EXERCISE DIRECTIONS: Narrow the data below down to the lines containing "sure".

_ _ _ _ _

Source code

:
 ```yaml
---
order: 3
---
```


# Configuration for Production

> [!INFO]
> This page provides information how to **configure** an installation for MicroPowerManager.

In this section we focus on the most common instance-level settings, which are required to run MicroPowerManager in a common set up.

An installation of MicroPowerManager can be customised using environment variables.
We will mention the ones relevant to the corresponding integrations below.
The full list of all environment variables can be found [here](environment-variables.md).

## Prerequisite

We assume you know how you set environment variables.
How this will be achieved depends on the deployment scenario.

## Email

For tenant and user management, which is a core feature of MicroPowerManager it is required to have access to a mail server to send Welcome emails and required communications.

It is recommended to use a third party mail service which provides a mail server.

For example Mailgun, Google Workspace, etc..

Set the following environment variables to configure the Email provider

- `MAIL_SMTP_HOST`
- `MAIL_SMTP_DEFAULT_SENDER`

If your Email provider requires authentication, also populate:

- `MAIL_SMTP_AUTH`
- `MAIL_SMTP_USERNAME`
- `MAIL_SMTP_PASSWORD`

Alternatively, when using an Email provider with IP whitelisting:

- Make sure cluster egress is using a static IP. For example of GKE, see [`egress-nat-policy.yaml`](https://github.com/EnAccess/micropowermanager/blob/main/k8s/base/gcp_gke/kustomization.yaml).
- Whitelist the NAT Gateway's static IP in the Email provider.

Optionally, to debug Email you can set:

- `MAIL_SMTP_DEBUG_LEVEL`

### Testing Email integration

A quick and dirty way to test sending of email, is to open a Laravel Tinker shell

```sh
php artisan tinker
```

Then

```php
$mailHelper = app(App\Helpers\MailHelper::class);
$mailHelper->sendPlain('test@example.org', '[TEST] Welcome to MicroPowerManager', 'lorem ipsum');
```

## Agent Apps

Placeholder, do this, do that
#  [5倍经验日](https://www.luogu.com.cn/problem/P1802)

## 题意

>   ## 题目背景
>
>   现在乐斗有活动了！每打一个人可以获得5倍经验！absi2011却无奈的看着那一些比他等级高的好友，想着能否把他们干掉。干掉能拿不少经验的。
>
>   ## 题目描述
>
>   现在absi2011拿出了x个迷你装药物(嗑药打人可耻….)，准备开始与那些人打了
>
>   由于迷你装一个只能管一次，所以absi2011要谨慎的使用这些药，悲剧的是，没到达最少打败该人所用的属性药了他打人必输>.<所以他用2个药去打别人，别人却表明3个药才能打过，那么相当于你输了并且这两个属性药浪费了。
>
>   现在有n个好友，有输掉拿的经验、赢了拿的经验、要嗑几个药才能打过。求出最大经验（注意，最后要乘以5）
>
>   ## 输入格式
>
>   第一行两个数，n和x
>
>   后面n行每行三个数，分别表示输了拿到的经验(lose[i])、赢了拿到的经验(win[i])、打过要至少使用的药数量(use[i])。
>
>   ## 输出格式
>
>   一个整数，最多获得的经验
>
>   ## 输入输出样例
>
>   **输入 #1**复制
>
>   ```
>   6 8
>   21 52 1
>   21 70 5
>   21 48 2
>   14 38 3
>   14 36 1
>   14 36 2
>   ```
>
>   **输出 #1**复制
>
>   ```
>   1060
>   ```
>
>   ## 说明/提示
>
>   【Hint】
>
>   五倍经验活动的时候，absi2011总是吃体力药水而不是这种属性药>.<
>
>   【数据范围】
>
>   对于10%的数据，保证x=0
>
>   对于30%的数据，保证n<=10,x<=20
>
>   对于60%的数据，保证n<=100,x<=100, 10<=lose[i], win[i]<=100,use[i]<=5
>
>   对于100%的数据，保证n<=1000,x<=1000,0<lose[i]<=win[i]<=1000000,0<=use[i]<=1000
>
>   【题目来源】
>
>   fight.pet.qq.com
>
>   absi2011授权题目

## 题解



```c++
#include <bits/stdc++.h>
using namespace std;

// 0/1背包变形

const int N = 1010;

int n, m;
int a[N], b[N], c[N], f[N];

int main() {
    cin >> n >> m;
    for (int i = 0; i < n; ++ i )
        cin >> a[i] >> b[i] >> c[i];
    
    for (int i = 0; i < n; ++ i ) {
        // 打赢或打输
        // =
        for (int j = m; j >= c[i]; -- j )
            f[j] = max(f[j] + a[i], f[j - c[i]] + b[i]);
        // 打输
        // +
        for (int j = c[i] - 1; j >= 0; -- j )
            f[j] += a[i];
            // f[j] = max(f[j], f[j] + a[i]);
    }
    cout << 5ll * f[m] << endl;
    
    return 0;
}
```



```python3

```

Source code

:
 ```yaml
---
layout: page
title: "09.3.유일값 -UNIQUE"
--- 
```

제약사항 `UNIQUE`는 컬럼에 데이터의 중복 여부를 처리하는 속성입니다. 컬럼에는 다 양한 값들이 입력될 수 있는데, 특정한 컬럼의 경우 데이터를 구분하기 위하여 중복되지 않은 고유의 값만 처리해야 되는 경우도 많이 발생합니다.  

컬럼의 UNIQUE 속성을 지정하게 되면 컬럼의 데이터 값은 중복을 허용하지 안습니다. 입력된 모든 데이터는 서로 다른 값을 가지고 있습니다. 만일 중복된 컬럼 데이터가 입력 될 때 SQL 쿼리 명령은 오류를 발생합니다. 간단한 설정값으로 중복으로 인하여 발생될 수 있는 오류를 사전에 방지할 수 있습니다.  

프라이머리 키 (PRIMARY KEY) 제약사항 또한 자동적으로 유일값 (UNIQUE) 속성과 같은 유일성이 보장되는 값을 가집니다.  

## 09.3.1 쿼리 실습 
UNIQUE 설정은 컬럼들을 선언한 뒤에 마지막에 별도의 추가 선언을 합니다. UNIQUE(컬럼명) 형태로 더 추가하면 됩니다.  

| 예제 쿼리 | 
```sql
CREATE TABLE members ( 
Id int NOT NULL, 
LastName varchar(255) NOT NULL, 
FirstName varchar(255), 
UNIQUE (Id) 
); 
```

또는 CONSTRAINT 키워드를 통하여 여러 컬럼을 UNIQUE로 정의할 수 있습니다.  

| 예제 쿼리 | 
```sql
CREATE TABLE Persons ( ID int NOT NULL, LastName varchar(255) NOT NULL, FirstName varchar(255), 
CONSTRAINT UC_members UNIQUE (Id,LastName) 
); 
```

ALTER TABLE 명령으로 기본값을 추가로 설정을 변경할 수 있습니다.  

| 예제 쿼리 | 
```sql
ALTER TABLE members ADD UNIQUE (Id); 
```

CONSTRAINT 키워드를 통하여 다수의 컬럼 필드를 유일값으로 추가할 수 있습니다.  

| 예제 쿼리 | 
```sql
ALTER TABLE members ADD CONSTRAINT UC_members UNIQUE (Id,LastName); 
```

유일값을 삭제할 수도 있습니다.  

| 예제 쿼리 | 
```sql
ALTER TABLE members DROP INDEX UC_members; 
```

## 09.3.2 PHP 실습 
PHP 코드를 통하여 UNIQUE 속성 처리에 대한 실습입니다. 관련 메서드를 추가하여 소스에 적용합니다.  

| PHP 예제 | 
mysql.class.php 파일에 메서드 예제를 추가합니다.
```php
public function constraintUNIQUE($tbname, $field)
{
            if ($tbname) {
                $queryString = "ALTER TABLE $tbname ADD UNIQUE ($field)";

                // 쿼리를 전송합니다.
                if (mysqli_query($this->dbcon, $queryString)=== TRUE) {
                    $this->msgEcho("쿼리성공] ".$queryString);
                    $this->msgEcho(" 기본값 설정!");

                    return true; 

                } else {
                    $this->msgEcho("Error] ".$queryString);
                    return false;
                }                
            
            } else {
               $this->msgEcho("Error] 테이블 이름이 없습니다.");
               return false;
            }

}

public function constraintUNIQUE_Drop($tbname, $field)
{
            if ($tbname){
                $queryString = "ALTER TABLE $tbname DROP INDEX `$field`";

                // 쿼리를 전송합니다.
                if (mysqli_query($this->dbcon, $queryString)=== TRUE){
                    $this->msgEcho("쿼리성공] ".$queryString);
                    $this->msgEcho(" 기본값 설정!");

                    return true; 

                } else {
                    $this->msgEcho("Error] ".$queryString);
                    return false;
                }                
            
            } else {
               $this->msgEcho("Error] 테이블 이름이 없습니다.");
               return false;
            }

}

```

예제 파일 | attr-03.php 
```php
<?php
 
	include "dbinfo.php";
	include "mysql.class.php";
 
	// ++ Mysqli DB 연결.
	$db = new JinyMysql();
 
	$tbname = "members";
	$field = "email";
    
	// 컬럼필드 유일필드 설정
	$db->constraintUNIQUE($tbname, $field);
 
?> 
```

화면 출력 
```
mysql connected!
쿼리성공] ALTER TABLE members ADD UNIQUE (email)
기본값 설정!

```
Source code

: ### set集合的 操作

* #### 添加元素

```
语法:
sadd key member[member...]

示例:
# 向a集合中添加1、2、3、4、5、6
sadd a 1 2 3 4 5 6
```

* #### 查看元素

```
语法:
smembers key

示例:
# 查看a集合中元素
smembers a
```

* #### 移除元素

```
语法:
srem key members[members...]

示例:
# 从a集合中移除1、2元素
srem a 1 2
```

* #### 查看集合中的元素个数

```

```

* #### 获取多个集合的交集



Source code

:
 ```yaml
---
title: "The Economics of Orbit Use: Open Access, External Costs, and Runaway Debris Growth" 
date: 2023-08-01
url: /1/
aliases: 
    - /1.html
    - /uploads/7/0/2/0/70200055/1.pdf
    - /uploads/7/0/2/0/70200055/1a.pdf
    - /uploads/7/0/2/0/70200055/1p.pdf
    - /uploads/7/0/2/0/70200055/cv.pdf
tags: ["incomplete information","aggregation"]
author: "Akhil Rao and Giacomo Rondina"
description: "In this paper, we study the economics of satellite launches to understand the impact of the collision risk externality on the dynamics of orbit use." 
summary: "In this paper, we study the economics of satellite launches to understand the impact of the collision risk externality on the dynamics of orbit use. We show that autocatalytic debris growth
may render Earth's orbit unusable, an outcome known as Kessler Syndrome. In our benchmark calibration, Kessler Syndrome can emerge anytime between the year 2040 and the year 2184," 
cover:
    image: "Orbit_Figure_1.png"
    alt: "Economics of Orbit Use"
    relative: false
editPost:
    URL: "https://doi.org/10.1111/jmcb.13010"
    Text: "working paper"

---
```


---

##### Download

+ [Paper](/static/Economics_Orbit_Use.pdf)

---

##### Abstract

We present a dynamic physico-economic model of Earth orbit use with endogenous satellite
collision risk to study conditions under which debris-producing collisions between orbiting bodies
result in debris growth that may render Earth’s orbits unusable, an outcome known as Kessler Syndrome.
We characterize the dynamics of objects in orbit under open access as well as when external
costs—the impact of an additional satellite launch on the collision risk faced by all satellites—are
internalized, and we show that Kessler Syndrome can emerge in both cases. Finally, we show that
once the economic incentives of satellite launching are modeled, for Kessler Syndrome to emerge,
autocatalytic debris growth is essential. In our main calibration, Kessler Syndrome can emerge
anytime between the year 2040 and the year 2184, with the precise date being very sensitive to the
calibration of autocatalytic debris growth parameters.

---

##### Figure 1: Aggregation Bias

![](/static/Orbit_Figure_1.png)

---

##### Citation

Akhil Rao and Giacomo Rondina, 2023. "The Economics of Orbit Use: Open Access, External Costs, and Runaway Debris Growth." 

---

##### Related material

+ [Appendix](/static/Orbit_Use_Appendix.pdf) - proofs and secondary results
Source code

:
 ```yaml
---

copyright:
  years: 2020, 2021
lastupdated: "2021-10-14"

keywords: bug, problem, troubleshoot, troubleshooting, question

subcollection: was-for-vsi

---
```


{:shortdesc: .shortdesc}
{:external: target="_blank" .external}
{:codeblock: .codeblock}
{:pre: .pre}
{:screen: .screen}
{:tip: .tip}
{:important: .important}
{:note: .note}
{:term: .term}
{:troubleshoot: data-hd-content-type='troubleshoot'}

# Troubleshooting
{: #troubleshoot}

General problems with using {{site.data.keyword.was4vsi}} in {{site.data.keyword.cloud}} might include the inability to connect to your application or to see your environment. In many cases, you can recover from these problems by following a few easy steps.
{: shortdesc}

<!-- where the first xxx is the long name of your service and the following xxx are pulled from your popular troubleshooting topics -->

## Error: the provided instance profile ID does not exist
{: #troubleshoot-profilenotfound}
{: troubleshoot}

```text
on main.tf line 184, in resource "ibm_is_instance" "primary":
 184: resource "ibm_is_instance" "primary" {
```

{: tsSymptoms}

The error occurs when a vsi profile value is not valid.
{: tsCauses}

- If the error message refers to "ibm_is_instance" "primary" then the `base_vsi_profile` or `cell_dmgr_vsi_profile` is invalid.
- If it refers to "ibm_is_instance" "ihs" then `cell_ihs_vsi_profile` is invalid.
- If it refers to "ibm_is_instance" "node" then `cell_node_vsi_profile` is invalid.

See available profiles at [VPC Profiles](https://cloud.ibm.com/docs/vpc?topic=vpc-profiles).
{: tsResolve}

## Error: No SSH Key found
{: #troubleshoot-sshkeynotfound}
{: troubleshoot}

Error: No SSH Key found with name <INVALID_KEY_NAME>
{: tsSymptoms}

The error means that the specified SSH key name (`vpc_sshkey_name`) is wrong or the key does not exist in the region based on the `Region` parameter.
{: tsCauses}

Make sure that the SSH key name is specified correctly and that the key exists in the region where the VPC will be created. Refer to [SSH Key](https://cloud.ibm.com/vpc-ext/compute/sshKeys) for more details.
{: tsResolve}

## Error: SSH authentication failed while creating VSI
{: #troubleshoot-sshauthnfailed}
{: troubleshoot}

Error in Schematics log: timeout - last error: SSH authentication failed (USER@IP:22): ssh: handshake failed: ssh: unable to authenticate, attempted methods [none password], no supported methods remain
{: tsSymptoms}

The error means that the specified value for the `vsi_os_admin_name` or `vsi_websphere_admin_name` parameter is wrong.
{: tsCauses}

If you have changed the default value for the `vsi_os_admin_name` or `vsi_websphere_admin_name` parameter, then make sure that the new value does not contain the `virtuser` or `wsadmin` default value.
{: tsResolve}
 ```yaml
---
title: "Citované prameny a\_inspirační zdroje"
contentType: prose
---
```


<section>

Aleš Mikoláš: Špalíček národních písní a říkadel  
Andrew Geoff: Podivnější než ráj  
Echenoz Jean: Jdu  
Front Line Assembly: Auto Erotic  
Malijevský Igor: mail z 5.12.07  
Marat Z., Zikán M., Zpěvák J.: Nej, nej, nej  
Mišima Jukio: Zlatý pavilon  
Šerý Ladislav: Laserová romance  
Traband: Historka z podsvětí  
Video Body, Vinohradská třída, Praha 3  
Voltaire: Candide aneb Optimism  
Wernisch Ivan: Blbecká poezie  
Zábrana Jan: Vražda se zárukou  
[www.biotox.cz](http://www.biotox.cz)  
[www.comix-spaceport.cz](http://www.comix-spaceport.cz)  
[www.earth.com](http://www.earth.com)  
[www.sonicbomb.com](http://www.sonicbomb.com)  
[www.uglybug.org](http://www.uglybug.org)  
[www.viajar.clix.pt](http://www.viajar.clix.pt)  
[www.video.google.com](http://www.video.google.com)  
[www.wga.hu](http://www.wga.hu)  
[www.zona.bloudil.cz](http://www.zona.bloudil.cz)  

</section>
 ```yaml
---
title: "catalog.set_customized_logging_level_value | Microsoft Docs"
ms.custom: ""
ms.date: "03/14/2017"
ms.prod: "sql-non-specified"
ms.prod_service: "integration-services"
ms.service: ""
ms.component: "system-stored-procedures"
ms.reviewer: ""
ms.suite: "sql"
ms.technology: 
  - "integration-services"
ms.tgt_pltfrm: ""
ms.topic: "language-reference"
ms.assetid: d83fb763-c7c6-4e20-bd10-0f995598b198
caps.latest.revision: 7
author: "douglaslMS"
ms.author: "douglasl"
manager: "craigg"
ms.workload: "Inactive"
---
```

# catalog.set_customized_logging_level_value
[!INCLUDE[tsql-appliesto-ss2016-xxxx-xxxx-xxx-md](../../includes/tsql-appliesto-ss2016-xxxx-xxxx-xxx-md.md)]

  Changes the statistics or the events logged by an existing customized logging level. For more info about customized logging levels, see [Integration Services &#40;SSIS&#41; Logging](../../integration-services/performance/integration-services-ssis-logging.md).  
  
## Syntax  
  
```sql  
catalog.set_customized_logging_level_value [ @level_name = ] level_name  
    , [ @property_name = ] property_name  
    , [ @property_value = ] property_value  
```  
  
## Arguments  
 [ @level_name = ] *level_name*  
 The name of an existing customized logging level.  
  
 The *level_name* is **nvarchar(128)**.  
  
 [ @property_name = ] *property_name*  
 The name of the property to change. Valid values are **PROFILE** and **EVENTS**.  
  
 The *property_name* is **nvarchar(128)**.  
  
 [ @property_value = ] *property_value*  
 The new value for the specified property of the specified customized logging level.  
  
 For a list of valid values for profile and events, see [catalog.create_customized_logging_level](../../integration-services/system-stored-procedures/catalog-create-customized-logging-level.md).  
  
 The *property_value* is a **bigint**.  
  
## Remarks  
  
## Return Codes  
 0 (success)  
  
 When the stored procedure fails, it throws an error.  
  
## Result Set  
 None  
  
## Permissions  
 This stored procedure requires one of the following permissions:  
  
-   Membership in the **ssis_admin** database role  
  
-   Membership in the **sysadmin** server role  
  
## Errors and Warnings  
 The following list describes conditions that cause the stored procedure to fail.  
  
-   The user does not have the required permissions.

_ _ _ _ _

YOUR SOLUTION:
- Make sure cluster egress is using a static IP. For example of GKE, see [`egress-nat-policy.yaml`](https://github.com/EnAccess/micropowermanager/blob/main/k8s/base/gcp_gke/kustomization.yaml).
Make sure that the SSH key name is specified correctly and that the key exists in the region where the VPC will be created. Refer to [SSH Key](https://cloud.ibm.com/vpc-ext/compute/sshKeys) for more details.
If you have changed the default value for the `vsi_os_admin_name` or `vsi_websphere_admin_name` parameter, then make sure that the new value does not contain the `virtuser` or `wsadmin` default value.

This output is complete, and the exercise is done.